Harald Weinberg in: FaktenCheck:HELLAS Nr. 2, Mai 2015

Seit 2012 ist das deutsche Gesundheitsministerium (BMG) – von vielen unbemerkt – offizieller „Domain Leader“ für Strukturreformen im griechischen Gesundheitssystem. Das gesundheitspolitische Memorandum of Understanding (MoU) wurde im April 2012 zwischen dem griechischen Gesundheitsministerium, dem Bundesministerium für Gesundheit (BMG) und der von der Europäischen Kommission eingesetzten Task-Force Griechenland unterzeichnet. Hierin wurden drei zentrale Bereiche benannt, in denen grundlegende Veränderungen erreicht werden sollen: Arzneimittelpolitik, die Einführung von Fallpauschalen in der stationären Versorgung und die Organisation des neu geschaffenen Krankenversicherungsträgers EOPYY.

Es gehe jetzt darum, die „Chancen im Interesse der Patienten zu nutzen“, erklärte der damalige Gesundheitsminister Daniel Bahr (FDP) anlässlich der Unterzeichnung des „Memorandum of Understanding (MoU) im April 2012.(1) Wie ernst es dem BMG mit den „Interessen der Patienten“ ist, lässt sich leicht an seinen Aktivitäten nachvollziehen: Obwohl im MoU die „Verwaltung, Organisation, Pflichten und Zuständigkeiten der Staatlichen Organisation für Gesundheitsdienstleistungen (EOPYY)“ als einer von drei Schwerpunktbereichen festgelegt wurde, waren die gut 30 Prozent Nicht-Krankenversicherten für das BMG kein Thema. Auf die Frage, welche Maßnahmen die Bundesregierung Griechenland vorschlägt, um den über drei Millionen GriechInnen, die nicht mehr krankenversichert sind, schnellstmöglich wieder einen Zugang zum Gesundheitssystem zur Verfügung zu stellen, antwortete die Bundesregierung im Oktober 2012, dass man sich bei der „Unterstützung auf die im MoU … vereinbarten Schwerpunktthemen“ konzentriere.(2)

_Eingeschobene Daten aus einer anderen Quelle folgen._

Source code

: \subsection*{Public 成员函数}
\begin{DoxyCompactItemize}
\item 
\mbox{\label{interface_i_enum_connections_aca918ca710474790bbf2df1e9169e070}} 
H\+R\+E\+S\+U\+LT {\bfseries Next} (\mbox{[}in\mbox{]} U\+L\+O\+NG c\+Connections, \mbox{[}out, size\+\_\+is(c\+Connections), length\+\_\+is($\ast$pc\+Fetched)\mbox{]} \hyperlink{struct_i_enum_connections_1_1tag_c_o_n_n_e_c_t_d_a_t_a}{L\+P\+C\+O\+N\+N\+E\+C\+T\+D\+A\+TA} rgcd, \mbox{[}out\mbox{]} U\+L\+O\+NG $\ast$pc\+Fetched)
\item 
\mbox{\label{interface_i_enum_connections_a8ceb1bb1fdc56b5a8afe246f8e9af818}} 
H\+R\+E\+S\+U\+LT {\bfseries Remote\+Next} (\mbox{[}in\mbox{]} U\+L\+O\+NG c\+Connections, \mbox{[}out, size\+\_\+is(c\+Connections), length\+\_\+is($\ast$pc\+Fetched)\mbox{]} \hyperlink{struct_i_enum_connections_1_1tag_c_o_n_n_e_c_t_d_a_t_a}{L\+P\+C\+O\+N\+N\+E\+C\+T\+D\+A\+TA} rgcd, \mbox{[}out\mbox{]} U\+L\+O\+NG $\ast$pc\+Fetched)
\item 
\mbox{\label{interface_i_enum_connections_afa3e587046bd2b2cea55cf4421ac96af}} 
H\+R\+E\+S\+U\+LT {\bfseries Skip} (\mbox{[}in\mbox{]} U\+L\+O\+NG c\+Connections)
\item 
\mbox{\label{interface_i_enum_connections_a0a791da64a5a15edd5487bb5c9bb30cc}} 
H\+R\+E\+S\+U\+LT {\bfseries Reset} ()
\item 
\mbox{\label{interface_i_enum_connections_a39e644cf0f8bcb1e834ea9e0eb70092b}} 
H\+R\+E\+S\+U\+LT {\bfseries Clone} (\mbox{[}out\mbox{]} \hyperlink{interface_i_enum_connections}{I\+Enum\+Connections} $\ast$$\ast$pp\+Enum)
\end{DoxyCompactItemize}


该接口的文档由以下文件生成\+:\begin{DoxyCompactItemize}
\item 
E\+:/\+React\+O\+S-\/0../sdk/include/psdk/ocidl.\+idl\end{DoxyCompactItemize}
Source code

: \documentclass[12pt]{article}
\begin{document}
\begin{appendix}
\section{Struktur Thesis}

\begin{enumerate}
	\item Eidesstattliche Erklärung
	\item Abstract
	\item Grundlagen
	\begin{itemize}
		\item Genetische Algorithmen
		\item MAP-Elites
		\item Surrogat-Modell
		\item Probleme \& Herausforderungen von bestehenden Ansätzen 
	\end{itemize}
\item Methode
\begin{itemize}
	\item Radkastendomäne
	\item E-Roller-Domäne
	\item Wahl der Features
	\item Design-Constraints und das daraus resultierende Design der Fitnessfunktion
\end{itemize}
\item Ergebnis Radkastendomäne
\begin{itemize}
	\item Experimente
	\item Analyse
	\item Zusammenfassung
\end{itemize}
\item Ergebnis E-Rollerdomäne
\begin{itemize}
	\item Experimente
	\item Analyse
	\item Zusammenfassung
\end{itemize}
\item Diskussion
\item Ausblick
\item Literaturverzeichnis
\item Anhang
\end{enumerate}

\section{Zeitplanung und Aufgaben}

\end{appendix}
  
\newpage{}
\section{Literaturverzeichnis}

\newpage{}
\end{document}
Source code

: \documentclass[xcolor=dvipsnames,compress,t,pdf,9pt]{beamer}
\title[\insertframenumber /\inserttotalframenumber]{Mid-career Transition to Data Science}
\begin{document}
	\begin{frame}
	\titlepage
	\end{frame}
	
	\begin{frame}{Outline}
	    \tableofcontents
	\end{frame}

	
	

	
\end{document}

In diesem Sinne erfolgte in Griechenland der im Artikel von Katarina Notopoulou beschriebene systematische Rückzug des Staates aus der Erbringung von Gesundheitsdienstleistungen und die Übergabe an Großunternehmen – ganz im Sinne des BMG, in einigen Grundzügen auch der Entwicklung in Deutschland folgend bzw. diese radikalisierend. Selbst der auf Anweisung der Troika 2011 geschaffene einheitliche öffentliche Versicherungsträger EOPYY hat unter dem Gesichtspunkt der Privatisierung seine Aufgabe erfüllt: Die öffentliche Finanzierung des Gesundheitssystems ist nachhaltig demontiert und delegitimiert. Wer braucht eine öffentliche Krankenversicherung, die bei Ärzten, Krankenhäusern und Apotheken als weitgehend zahlungsunfähig gilt? Es liegt nahe, mindestens eine private Zusatzversicherung abzuschließen, wenn permanent Leistungen eingeschränkt werden und die Selbstbeteiligung immer weiter steigt. Im Ergebnis rollen private Versicherungsunternehmen derzeit den griechischen Gesundheitssektor auf.

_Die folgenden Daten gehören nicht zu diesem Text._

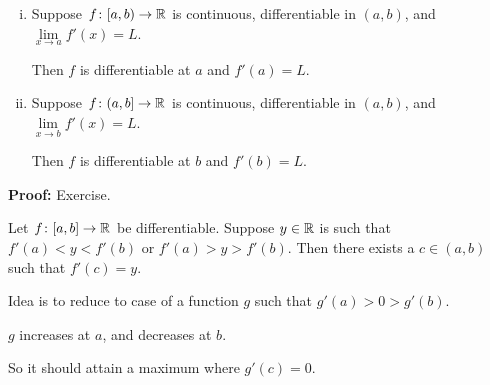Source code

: \documentclass[10pt,aspectratio=149]{beamer}
\begin{document}
\begin{frame}

\begin{proposition}
\begin{enumerate}[(i)]
\item
\pause
Suppose $f \colon [a,b) \to {\mathbb{R}}$ is continuous, differentiable in $(a,b)$,
and $\lim\limits_{x \to a} f'(x) = L$.

\pause
Then $f$ is differentiable at $a$ and $f'(a) = L$.
\item
\pause
Suppose $f \colon (a,b] \to {\mathbb{R}}$ is continuous, differentiable in $(a,b)$,
and $\lim\limits_{x \to b} f'(x) = L$.

\pause
Then $f$ is differentiable at $b$ and $f'(b) = L$.
\end{enumerate}
\end{proposition}

\pause
\textbf{Proof:} Exercise.

\end{frame}

\begin{frame}

\begin{theorem}[Darboux]
Let $f \colon [a,b] \to {\mathbb{R}}$ be differentiable.  Suppose $y \in {\mathbb{R}}$ is such
that $f'(a) < y < f'(b)$ or
$f'(a) > y > f'(b)$.
\pause
Then there exists a $c \in (a,b)$ such that $f'(c) =
y$.
\end{theorem}

\pause
Idea is to reduce to case of a function $g$ such that
$g'(a) > 0 > g'(b)$.

\pause
\medskip

$g$ increases at $a$, and decreases at $b$.

\pause
\medskip

So it should attain a maximum where $g'(c) = 0$.

\pause
\medskip

\begin{center}
\end{center}

\end{frame}
\end{document}
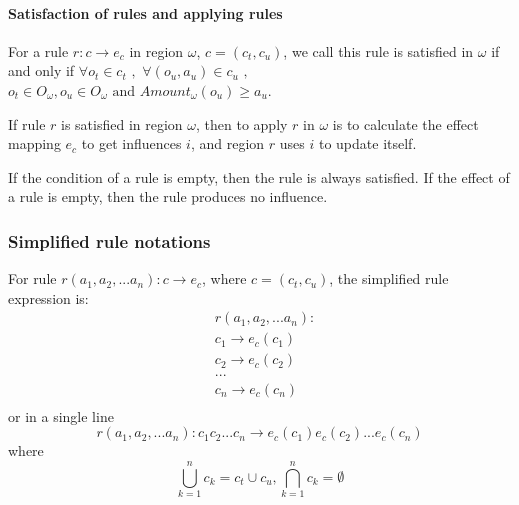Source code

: \documentclass[9pt,a4paper,twoside]{article}
\begin{document}
            \paragraph{Satisfaction of rules and applying rules}  
                       
                For a rule $r: c \rightarrow e_c$ in region $\omega$, $c = (c_t, c_u)$, we call this rule is satisfied in $\omega$ if and only if 
                $\forall o_t \in c_t$ $,$ $ \forall (o_u, a_u) \in c_u$ $,$ $o_t \in O_{\omega}, o_u \in O_{\omega} \text{ and } Amount_\omega(o_u) \geq a_u$.
                
                If rule $r$ is satisfied in region $\omega$, then to apply $r$ in $\omega$ is to calculate the effect mapping $e_c$ to get influences $i$,
                and region $r$ uses $i$ to update itself.
                
                If the condition of a rule is empty, then the rule is always satisfied. If the effect of a rule is empty, then the rule produces no influence.
    
        \subsubsection{Simplified rule notations}
        
            For rule $r(a_1,a_2,...a_n): c \rightarrow e_c$, where $c=(c_t, c_u)$, the simplified rule expression is:
            \begin{equation}
                \begin{aligned}
                    &r(a_1,a_2,...a_n): \\
                    &c_1 \rightarrow e_c(c_1)  \\
                    &c_2 \rightarrow e_c(c_2)  \\
                    &...\\
                    &c_n \rightarrow e_c(c_n)  \\
                \end{aligned}
            \end{equation}
            or in a single line
            \begin{equation}
                r(a_1,a_2,...a_n): c_1c_2...c_n \rightarrow e_c(c_1)e_c(c_2)...e_c(c_n)
            \end{equation}
            where
            \begin{equation}
                \bigcup_{k = 1}^{n}{c_k} = c_t \cup c_u, \bigcap_{k = 1}^{n}{c_k} = \emptyset
            \end{equation}
            
\end{document}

Diese Entwicklung ist im Sinne des BMG. So machte das Berliner Ministerium in der erwähnten Antwort auf unsere Kleine Anfrage das Fehlen von „wettbewerblichen Elementen (keine freie Wahl der Krankenversicherungsträger möglich)“ als eines der „Hauptprobleme von EOPYY“ aus. Offensichtlich ging es bei den „Reformen“ im griechischen Gesundheitssystem, die das BMG anleitet bzw. anleitete, nicht um eine verbesserte Versorgung, sondern ausschließlich um unternehmerische Profite und die Schaffung von (Gesundheits-) Märkten.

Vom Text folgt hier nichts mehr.